The Correct Measure of Damages

After reviewing and analyzing the decisions of other jurisdictions, the Fourth Circuit concluded that the district court was correct in holding that Overnight Motor provides the appropriate method for calculating unpaid overtime compensation under 29 U.S.C. § 216(b).  The district court found there was an agreement that Plaintiffs’ fixed weekly salary covered all hours worked, and then reasoned that Overnight Motor’s regular-rate determination implies the previously paid weekly salary covers the base compensation for all hours worked.  As such, an award of 50% of the regular rate would provide the employees their “unpaid overtime compensation.” 661 F.Supp.2d at 584.

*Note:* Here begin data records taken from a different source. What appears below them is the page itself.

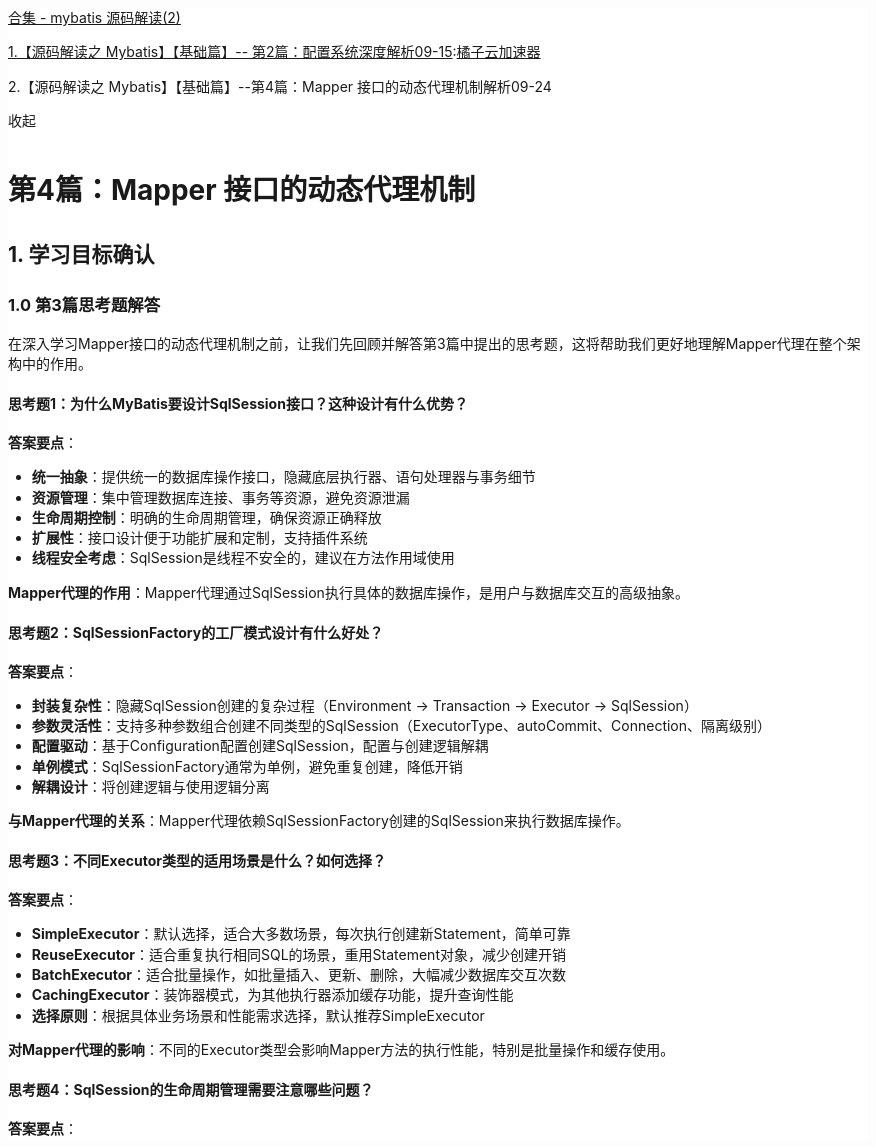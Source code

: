 [合集 - mybatis 源码解读(2)](https://github.com)

[1.【源码解读之 Mybatis】【基础篇】-- 第2篇：配置系统深度解析09-15](https://github.com/lunzi1992/p/19092508):[橘子云加速器](https://za79.com)

2.【源码解读之 Mybatis】【基础篇】--第4篇：Mapper 接口的动态代理机制解析09-24

收起

# 第4篇：Mapper 接口的动态代理机制

## 1. 学习目标确认

### 1.0 第3篇思考题解答

在深入学习Mapper接口的动态代理机制之前，让我们先回顾并解答第3篇中提出的思考题，这将帮助我们更好地理解Mapper代理在整个架构中的作用。

#### 思考题1：为什么MyBatis要设计SqlSession接口？这种设计有什么优势？

**答案要点**：

* **统一抽象**：提供统一的数据库操作接口，隐藏底层执行器、语句处理器与事务细节
* **资源管理**：集中管理数据库连接、事务等资源，避免资源泄漏
* **生命周期控制**：明确的生命周期管理，确保资源正确释放
* **扩展性**：接口设计便于功能扩展和定制，支持插件系统
* **线程安全考虑**：SqlSession是线程不安全的，建议在方法作用域使用

**Mapper代理的作用**：Mapper代理通过SqlSession执行具体的数据库操作，是用户与数据库交互的高级抽象。

#### 思考题2：SqlSessionFactory的工厂模式设计有什么好处？

**答案要点**：

* **封装复杂性**：隐藏SqlSession创建的复杂过程（Environment → Transaction → Executor → SqlSession）
* **参数灵活性**：支持多种参数组合创建不同类型的SqlSession（ExecutorType、autoCommit、Connection、隔离级别）
* **配置驱动**：基于Configuration配置创建SqlSession，配置与创建逻辑解耦
* **单例模式**：SqlSessionFactory通常为单例，避免重复创建，降低开销
* **解耦设计**：将创建逻辑与使用逻辑分离

**与Mapper代理的关系**：Mapper代理依赖SqlSessionFactory创建的SqlSession来执行数据库操作。

#### 思考题3：不同Executor类型的适用场景是什么？如何选择？

**答案要点**：

* **SimpleExecutor**：默认选择，适合大多数场景，每次执行创建新Statement，简单可靠
* **ReuseExecutor**：适合重复执行相同SQL的场景，重用Statement对象，减少创建开销
* **BatchExecutor**：适合批量操作，如批量插入、更新、删除，大幅减少数据库交互次数
* **CachingExecutor**：装饰器模式，为其他执行器添加缓存功能，提升查询性能
* **选择原则**：根据具体业务场景和性能需求选择，默认推荐SimpleExecutor

**对Mapper代理的影响**：不同的Executor类型会影响Mapper方法的执行性能，特别是批量操作和缓存使用。

#### 思考题4：SqlSession的生命周期管理需要注意哪些问题？

**答案要点**：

The Fourth Circuit made short order of Plaintiffs’ counterarguments.  Plaintiffs attempted to argue that relying on Overnight Motor improperly expands federal common law; that Chevron deference to 29 C.F.R. § 778.114 requires application of a 150% multiplier; and that allowing a 50% multiplier would create an incentive for employers to pay a fixed weekly salary, never to pay overtime, and then simply pay a 50% premium on the regular rate if the employers ever get caught misclassifying non-exempt employees.  The Fourth Circuit said that Plaintiffs ignored the teaching of Overnight Motor, which specifically provides the formula to compute the overtime due an employee paid a fixed weekly salary intended to cover all hours worked. 

Finally, the Fourth Circuit highlighted the fact that traditional principles of compensatory damages support the use of a 50% multiplier in calculating the damages for unpaid overtime compensation.  Noting that Black’s Law Dictionary defines “compensatory damages” as “[d]amages sufficient in amount to indemnify the injured person for the loss suffered,” the Fourth Circuit said that Plaintiffs agreed to receive straight time pay for all hours worked in a given workweek and had already received such pay.  Therefore, the “loss suffered” is the 50% premium for their overtime hours. 

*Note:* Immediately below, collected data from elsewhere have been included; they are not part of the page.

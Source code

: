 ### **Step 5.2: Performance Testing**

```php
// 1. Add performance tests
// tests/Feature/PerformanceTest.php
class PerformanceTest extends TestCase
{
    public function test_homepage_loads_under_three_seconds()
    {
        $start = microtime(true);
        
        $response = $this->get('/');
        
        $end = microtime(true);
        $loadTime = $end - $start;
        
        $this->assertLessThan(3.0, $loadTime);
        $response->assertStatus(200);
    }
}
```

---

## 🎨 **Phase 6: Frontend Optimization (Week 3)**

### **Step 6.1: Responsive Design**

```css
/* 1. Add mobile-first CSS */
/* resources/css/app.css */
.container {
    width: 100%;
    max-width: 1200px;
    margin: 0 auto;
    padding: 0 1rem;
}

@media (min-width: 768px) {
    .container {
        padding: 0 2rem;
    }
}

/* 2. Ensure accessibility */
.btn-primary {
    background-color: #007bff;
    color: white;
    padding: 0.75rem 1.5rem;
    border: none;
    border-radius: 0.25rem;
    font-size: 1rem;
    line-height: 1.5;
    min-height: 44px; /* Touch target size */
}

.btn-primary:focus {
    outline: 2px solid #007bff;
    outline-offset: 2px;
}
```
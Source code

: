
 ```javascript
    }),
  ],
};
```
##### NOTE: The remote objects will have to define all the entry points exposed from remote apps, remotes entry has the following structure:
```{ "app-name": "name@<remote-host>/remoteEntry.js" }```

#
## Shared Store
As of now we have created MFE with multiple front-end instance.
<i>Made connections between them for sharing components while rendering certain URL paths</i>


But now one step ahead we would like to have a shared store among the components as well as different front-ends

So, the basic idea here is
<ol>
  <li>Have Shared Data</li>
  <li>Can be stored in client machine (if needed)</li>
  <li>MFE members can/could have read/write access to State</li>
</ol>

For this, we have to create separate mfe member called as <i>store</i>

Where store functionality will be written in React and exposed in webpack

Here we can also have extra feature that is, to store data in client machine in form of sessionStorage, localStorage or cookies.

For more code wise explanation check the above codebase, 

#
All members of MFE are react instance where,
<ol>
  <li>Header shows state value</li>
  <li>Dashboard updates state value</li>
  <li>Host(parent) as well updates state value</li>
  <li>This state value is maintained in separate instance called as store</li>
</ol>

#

In a time when the Department of Labor has increased its enforcement efforts against misclassified employees, the Fourth Circuit’s decision provides additional clarification for the proper method of calculating damages for employees misclassified as non-exempt.  Where the parties have a mutual understanding that the fixed weekly salary was intended to cover all hours worked in a given workweek, the correct measure of damages is 50% of the regular rate.  This calculation provides the employees with their unpaid overtime compensation since they already received their base salary to cover all hours worked.  Moreover, the Fourth Circuit emphasized the logic of Overnight Motor rather than the guidance in the FLSA regulations.  In advising clients on potential damages in misclassification situations, there is now clear and significant support that the 50% multiplier is correct.